Former Gov. Ronnie Musgrove deserves a lot of credit for his staunch support of public education through the years.
As a state senator and lieutenant governor, Musgrove was instrumental in development and passage of the Mississippi Adequate Education Program and many other initiatives to improve Mississippi’s public schools. As governor, he guided a major teacher pay raise bill to passage. Few elected officials have been as committed to improving the plight of Mississippi’s schoolchildren.
That said, Musgrove’s current approach to the problem of underfunded schools in Mississippi is misguided. As a primary MAEP architect, his frustration with the Legislature’s refusal to follow the legal funding formula in all but two years since the program’s inception is understandable. We share that frustration. But a lawsuit against the state to restore up to $1.5 billion that schools have been shortchanged, which Musgrove and other attorneys are now proposing, is the wrong course.

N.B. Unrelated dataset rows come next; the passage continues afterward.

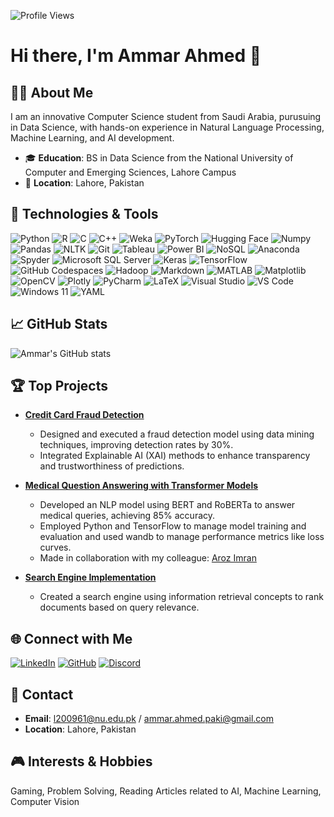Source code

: <!-- in your header -->
<link rel="stylesheet" href="https://cdn.jsdelivr.net/gh/devicons/devicon@latest/devicon.min.css">

<!-- in your body -->
<i class="devicon-devicon-plain"></i>

![Profile Views](https://komarev.com/ghpvc/?username=AmmarAhmedl200961&color=blue)

# Hi there, I'm Ammar Ahmed 👋

## 👨‍🎓 About Me

I am an innovative Computer Science student from Saudi Arabia, purusuing in Data Science, with hands-on experience in Natural Language Processing, Machine Learning, and AI development.

- 🎓 **Education**: BS in Data Science from the National University of Computer and Emerging Sciences, Lahore Campus
- 📍 **Location**: Lahore, Pakistan

## 🔧 Technologies & Tools

![Python](https://img.shields.io/badge/Python-3670A0?style=for-the-badge&logo=python&logoColor=ffdd54)
![R](https://img.shields.io/badge/R-276DC3?style=for-the-badge&logo=r&logoColor=white)
![C](https://img.shields.io/badge/C-00599C?style=for-the-badge&logo=c&logoColor=white)
![C++](https://img.shields.io/badge/C++-00599C?style=for-the-badge&logo=cplusplus&logoColor=white)
![Weka](https://img.shields.io/badge/Weka-00599C?style=for-the-badge)
![PyTorch](https://img.shields.io/badge/PyTorch-EE4C2C?style=for-the-badge&logo=PyTorch&logoColor=white)
![Hugging Face](https://img.shields.io/badge/Hugging%20Face-FF9900?style=for-the-badge&logo=hugging-face&logoColor=white)
![Numpy](https://img.shields.io/badge/Numpy-013243?style=for-the-badge&logo=numpy&logoColor=white)
![Pandas](https://img.shields.io/badge/Pandas-150458?style=for-the-badge&logo=pandas&logoColor=white)
![NLTK](https://img.shields.io/badge/NLTK-000000?style=for-the-badge)
![Git](https://img.shields.io/badge/Git-F05032?style=for-the-badge&logo=git&logoColor=white)
![Tableau](https://img.shields.io/badge/Tableau-E97627?style=for-the-badge&logo=Tableau&logoColor=white)
![Power BI](https://img.shields.io/badge/PowerBI-F2C811?style=for-the-badge&logo=Power%20BI&logoColor=white)
![NoSQL](https://img.shields.io/badge/NoSQL-000000?style=for-the-badge)
![Anaconda](https://img.shields.io/badge/Anaconda-44A833?style=for-the-badge&logo=anaconda&logoColor=white)
![Spyder](https://img.shields.io/badge/Spyder-FF0000?style=for-the-badge&logo=spyder-ide&logoColor=white)
![Microsoft SQL Server](https://img.shields.io/badge/Microsoft%20SQL%20Server-CC2927?style=for-the-badge&logo=microsoft-sql-server&logoColor=white)
![Keras](https://img.shields.io/badge/Keras-D00000?style=for-the-badge&logo=keras&logoColor=white)
![TensorFlow](https://img.shields.io/badge/TensorFlow-FF6F00?style=for-the-badge&logo=tensorflow&logoColor=white)
![GitHub Codespaces](https://img.shields.io/badge/GitHub%20Codespaces-181717?style=for-the-badge&logo=github&logoColor=white)
![Hadoop](https://img.shields.io/badge/Hadoop-66CCFF?style=for-the-badge&logo=apache-hadoop&logoColor=black)
![Markdown](https://img.shields.io/badge/Markdown-000000?style=for-the-badge&logo=markdown&logoColor=white)
![MATLAB](https://img.shields.io/badge/MATLAB-FF8800?style=for-the-badge&logo=mathworks&logoColor=white)
![Matplotlib](https://img.shields.io/badge/Matplotlib-FF8800?style=for-the-badge&logo=matplotlib&logoColor=black)
![OpenCV](https://img.shields.io/badge/OpenCV-5C3EE8?style=for-the-badge&logo=opencv&logoColor=white)
![Plotly](https://img.shields.io/badge/Plotly-3F4F75?style=for-the-badge&logo=plotly&logoColor=white)
![PyCharm](https://img.shields.io/badge/PyCharm-000000?style=for-the-badge&logo=pycharm&logoColor=white)
![LaTeX](https://img.shields.io/badge/LaTeX-008080?style=for-the-badge&logo=latex&logoColor=white)
![Visual Studio](https://img.shields.io/badge/Visual%20Studio-5C2D91?style=for-the-badge&logo=visual-studio&logoColor=white)
![VS Code](https://img.shields.io/badge/VS%20Code-007ACC?style=for-the-badge&logo=visual-studio-code&logoColor=white)
![Windows 11](https://img.shields.io/badge/Windows%2011-0078D4?style=for-the-badge&logo=windows-11&logoColor=white)
![YAML](https://img.shields.io/badge/YAML-000000?style=for-the-badge&logo=yaml&logoColor=white)

## 📈 GitHub Stats

![Ammar's GitHub stats](https://github-readme-stats.vercel.app/api?username=AmmarAhmedl200961&show_icons=true&theme=radical)

## 🏆 Top Projects

- **[Credit Card Fraud Detection](https://github.com/AmmarAhmedl200961/CCFD)**
  - Designed and executed a fraud detection model using data mining techniques, improving detection rates by 30%.
  - Integrated Explainable AI (XAI) methods to enhance transparency and trustworthiness of predictions.

- **[Medical Question Answering with Transformer Models](https://github.com/AmmarAhmedl200961/Transformer-based-model-BERT-MobileBERT-RoBERTa-)**
  - Developed an NLP model using BERT and RoBERTa to answer medical queries, achieving 85% accuracy.
  - Employed Python and TensorFlow to manage model training and evaluation and used wandb to manage performance metrics like loss curves.
  - Made in collaboration with my colleague: [Aroz Imran](https://github.com/arozgithub)

- **[Search Engine Implementation](https://github.com/AmmarAhmedl200961/search-engine)**
  - Created a search engine using information retrieval concepts to rank documents based on query relevance.

## 🌐 Connect with Me

[![LinkedIn](https://img.shields.io/badge/LinkedIn-0077B5?style=for-the-badge&logo=linkedin&logoColor=white)](https://www.linkedin.com/in/ammar-ahmed-21964062/)
[![GitHub](https://img.shields.io/badge/GitHub-181717?style=for-the-badge&logo=github&logoColor=white)](https://github.com/AmmarAhmedl200961)
[![Discord](https://img.shields.io/badge/Discord-5865F2?style=for-the-badge&logo=discord&logoColor=white)](https://discord.gg/marto90123)

## 📧 Contact

- **Email**: [l200961@nu.edu.pk](mailto:l200961@nu.edu.pk) / [ammar.ahmed.paki@gmail.com](mailto:ammar.ahmed.paki@gmail.com)
- **Location**: Lahore, Pakistan

## 🎮 Interests & Hobbies

Gaming, Problem Solving, Reading Articles related to AI, Machine Learning, Computer Vision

First, were the lawsuit to prevail, the state would face an enormous financial burden that could imperil its ability to adequately fund education in the long run. Efforts to improve education funding ought to be focused on the future, not the past.
Second, the idea of lawyers greatly benefiting – theoretically up to $375 million, with a 25 percent cut of a $1.5 billion payoff – from funds that were supposed to go to educate schoolchildren just doesn’t seem right. Nor does the idea of a 10 percent contingency fee going to school board attorneys in districts that sign up for the lawsuit. That’s a built-in incentive for those attorneys to persuade board members to join the suit.
At the very least, it’s politically unhelpful – even harmful – to those advocating full funding of education through either the direct means of constituent pressure on legislators and legislative candidates or the proposed constitutional amendment to phase it in without a tax increase over the next several years.
The state’s revenue picture is improving. It will become harder next year and in succeeding years to use the “we can’t afford it” excuse not to follow the law on school funding. There needs to be a full-fledged push to make it happen.
Public education advocates in Mississippi have more palatable options to make full funding of MAEP a reality without the politically damaging prospect of a huge financial hit for the state that would also be a boon for lawyers. Musgrove has been right on most education matters, but not on this one.